Polarized superspecial abelian varieties over $\mathbb{F}_p$ via hermitian lattices

TL;DR

This paper classifies polarized superspecial abelian varieties over finite fields with specific Frobenius endomorphism properties by translating the problem into hermitian lattice classification, advancing understanding of supersingular loci.

Contribution

It establishes criteria for the nonemptiness and classifies the genera of these abelian varieties using hermitian lattice methods, extending previous theoretical frameworks.

Findings

Determined when the set of such abelian varieties is nonempty.

Classified the genera of these abelian varieties.
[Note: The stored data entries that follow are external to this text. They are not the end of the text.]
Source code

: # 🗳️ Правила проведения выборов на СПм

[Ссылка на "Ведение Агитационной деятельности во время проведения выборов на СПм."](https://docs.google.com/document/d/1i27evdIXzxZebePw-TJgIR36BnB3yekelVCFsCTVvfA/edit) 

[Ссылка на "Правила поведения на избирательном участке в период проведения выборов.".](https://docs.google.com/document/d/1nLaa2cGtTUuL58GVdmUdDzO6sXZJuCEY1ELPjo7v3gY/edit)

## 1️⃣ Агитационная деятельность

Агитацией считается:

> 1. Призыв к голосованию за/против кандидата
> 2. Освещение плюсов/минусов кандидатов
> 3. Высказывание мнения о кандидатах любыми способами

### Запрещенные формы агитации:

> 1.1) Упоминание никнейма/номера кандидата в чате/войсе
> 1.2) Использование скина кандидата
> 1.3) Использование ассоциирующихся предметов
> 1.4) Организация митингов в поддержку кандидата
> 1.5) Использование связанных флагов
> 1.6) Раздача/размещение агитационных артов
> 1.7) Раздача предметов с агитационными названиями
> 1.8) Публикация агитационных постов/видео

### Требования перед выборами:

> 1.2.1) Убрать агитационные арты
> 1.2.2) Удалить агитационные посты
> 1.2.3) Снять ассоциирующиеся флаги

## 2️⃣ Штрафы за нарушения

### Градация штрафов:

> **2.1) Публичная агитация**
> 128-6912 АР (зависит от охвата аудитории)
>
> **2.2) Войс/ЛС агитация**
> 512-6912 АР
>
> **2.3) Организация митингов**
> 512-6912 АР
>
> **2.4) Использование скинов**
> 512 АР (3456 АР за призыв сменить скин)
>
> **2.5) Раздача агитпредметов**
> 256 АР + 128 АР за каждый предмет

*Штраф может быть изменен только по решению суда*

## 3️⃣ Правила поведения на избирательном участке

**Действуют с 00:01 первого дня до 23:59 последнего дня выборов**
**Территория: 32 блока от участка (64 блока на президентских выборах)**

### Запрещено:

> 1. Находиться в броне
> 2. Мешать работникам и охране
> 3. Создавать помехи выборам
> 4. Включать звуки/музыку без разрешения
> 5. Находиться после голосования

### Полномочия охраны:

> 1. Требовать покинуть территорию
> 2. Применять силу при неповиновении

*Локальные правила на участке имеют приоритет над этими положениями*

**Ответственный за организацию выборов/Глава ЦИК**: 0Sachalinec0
Reduced the problem to hermitian lattice classification using arithmetic methods.

Abstract

We study the set of isomorphism classes of polarized superspecial abelian varieties $(A,\lambda)$ of a fixed dimension over $\mathbb{F}_p$ with Frobenius endomorphism $\pi_A=\sqrt{-p}$ and $\ker \lambda =\ker \pi_A$. This set plays an important role in the geometry of the supersingular locus, and the generalizations of Deuring's $2T-H$ Theorem by Ibukiyama and Katsura. We determine when this set is nonempty and classify its genera. Our method reduces the problems of superspecial abelian varieties to those of certain hermitian lattices by the lattice description established by Jordan et. al and Ibukiyama--Karemaker--Yu, and we treat these problems on the lattices concerned by arithmetic methods.